** Opening RECORDS FOR THE TASK block **

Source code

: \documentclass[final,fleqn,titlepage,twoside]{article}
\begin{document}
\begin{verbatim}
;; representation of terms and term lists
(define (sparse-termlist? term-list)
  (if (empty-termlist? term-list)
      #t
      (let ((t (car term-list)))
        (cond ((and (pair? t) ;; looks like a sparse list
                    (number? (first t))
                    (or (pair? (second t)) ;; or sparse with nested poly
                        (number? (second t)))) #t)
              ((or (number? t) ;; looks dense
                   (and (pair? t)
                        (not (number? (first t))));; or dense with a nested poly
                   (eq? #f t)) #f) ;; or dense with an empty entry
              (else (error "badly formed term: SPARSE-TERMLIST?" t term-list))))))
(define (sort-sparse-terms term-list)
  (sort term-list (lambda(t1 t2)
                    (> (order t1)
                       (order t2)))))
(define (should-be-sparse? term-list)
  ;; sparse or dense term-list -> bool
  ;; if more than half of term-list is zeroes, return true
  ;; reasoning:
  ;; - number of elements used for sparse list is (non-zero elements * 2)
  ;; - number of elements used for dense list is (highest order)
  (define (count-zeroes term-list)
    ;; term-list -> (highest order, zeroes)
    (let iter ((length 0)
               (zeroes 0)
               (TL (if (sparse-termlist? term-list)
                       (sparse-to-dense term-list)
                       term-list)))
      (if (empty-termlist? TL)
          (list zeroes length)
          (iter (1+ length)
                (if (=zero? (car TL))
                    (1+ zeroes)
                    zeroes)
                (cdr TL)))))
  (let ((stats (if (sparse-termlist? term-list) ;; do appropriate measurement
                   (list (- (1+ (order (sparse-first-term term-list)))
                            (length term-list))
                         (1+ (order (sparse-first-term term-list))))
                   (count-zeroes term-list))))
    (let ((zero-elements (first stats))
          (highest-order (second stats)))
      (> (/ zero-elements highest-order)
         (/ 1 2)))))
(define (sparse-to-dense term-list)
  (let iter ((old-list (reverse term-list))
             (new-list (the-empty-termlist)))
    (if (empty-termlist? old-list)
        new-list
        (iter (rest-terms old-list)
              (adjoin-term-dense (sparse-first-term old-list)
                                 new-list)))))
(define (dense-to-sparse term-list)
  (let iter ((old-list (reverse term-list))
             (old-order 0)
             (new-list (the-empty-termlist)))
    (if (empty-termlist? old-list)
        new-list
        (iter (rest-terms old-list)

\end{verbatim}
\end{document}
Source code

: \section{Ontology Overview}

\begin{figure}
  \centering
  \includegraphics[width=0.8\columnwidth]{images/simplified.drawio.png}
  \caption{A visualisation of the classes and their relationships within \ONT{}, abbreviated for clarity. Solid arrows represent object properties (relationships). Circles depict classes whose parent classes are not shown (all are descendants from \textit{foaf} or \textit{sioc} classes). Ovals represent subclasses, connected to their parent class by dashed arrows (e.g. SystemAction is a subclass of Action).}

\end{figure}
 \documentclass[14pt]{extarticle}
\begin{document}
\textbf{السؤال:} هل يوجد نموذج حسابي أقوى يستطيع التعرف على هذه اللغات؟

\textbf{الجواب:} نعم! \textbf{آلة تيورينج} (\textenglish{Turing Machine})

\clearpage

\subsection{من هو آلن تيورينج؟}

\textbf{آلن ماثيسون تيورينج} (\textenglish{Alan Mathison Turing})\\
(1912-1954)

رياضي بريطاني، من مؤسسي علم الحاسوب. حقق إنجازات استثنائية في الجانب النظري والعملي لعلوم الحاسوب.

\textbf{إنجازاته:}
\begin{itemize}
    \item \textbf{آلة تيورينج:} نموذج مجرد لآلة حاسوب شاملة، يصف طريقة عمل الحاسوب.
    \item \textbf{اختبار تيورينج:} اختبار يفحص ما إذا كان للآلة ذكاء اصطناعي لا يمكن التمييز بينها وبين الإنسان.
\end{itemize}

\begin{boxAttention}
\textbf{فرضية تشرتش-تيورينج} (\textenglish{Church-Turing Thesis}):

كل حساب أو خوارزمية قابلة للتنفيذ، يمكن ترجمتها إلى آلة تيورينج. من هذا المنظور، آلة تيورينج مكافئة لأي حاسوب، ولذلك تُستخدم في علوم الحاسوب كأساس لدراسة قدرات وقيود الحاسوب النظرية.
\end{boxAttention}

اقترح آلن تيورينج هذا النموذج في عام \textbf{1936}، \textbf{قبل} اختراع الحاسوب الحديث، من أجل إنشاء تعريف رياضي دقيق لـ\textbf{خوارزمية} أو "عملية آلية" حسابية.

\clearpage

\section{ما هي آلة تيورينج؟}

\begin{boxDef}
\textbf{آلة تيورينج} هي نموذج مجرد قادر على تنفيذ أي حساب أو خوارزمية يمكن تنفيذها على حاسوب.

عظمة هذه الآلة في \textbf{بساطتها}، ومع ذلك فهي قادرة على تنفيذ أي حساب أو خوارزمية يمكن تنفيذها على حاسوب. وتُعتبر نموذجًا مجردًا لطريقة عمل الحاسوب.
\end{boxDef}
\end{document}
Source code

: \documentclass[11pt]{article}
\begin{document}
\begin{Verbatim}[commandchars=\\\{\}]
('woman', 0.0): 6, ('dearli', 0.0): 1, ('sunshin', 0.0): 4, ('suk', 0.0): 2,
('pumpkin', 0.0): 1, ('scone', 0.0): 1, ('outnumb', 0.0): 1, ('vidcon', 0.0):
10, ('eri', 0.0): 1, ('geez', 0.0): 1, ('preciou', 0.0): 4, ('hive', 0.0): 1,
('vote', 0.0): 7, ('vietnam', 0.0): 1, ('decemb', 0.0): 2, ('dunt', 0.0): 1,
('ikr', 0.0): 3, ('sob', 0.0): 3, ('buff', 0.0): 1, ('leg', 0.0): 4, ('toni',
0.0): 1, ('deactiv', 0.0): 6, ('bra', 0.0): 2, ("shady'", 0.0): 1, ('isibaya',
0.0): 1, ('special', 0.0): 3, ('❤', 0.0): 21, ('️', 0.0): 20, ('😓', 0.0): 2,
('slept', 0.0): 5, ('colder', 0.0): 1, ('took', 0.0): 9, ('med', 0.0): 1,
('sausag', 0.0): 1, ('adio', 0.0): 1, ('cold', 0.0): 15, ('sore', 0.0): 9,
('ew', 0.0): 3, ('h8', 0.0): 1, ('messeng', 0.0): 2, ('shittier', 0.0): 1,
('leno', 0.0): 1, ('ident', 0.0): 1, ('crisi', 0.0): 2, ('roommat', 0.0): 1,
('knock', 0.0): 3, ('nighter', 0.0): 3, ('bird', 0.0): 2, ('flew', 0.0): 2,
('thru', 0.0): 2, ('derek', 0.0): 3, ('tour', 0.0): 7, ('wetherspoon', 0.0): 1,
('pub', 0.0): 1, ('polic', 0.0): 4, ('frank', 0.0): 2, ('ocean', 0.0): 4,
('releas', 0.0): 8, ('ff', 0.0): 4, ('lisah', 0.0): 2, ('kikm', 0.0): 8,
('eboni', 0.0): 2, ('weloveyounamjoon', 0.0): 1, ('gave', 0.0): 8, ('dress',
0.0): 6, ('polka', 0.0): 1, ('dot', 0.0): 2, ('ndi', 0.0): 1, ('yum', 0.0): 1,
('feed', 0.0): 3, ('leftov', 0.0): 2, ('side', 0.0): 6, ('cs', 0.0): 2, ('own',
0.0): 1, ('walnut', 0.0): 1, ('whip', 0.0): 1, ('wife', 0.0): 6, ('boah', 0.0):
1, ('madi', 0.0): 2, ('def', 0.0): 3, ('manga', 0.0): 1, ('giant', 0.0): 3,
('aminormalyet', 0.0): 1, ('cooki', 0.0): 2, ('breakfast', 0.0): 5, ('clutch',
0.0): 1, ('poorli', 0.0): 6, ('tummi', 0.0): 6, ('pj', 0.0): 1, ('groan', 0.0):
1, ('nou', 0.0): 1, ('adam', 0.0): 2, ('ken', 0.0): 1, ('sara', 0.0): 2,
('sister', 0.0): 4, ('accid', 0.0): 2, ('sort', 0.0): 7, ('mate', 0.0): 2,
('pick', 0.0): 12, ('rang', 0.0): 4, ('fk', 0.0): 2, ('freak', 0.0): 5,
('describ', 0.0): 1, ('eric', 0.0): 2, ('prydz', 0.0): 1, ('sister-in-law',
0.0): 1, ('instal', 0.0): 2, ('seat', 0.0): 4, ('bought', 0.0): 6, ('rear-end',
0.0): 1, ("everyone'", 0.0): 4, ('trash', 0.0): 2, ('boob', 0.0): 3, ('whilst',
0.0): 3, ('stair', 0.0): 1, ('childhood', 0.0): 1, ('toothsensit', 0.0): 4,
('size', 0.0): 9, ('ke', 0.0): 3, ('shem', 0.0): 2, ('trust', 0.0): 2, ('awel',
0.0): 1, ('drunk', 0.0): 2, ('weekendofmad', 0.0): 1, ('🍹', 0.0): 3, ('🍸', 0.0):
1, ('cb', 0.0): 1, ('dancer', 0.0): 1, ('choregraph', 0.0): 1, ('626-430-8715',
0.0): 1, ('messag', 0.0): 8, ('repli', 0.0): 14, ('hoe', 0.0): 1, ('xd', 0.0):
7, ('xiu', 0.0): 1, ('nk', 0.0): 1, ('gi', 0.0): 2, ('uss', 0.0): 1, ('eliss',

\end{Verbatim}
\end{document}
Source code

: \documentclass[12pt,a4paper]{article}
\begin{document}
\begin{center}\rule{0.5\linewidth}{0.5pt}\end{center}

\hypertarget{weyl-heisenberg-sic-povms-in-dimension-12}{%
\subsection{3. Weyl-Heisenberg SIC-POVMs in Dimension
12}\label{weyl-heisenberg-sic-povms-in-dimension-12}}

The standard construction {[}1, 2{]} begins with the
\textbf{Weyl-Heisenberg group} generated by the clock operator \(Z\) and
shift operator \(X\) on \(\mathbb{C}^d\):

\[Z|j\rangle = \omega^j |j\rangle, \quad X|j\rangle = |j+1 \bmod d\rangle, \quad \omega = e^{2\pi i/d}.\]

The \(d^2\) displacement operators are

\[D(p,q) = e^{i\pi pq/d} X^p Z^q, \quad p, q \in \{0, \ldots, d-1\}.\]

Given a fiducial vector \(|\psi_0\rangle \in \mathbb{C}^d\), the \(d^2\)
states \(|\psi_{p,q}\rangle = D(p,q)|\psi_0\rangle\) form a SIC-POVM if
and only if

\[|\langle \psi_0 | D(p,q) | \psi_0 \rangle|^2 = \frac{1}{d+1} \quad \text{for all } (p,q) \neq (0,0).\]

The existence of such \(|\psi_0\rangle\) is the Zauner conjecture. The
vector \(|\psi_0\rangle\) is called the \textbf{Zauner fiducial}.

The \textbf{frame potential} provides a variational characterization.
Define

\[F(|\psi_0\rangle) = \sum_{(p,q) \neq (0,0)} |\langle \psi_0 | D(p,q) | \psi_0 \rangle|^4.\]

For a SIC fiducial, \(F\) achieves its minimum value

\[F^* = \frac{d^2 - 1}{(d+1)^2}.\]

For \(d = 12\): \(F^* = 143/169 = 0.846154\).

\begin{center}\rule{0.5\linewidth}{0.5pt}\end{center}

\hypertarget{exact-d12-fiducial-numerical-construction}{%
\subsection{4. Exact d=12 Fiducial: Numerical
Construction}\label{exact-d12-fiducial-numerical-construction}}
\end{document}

** Closing RECORDS FOR THE TASK block **

TASK: The reply should hold only the lines from the top of the records through the line that has "((or (number? t) ;; looks dense", each one exact.

ANSWER BOX:
Source code

: \documentclass[final,fleqn,titlepage,twoside]{article}
\begin{document}
\begin{verbatim}
;; representation of terms and term lists
(define (sparse-termlist? term-list)
  (if (empty-termlist? term-list)
      #t
      (let ((t (car term-list)))
        (cond ((and (pair? t) ;; looks like a sparse list
                    (number? (first t))
                    (or (pair? (second t)) ;; or sparse with nested poly
                        (number? (second t)))) #t)
              ((or (number? t) ;; looks dense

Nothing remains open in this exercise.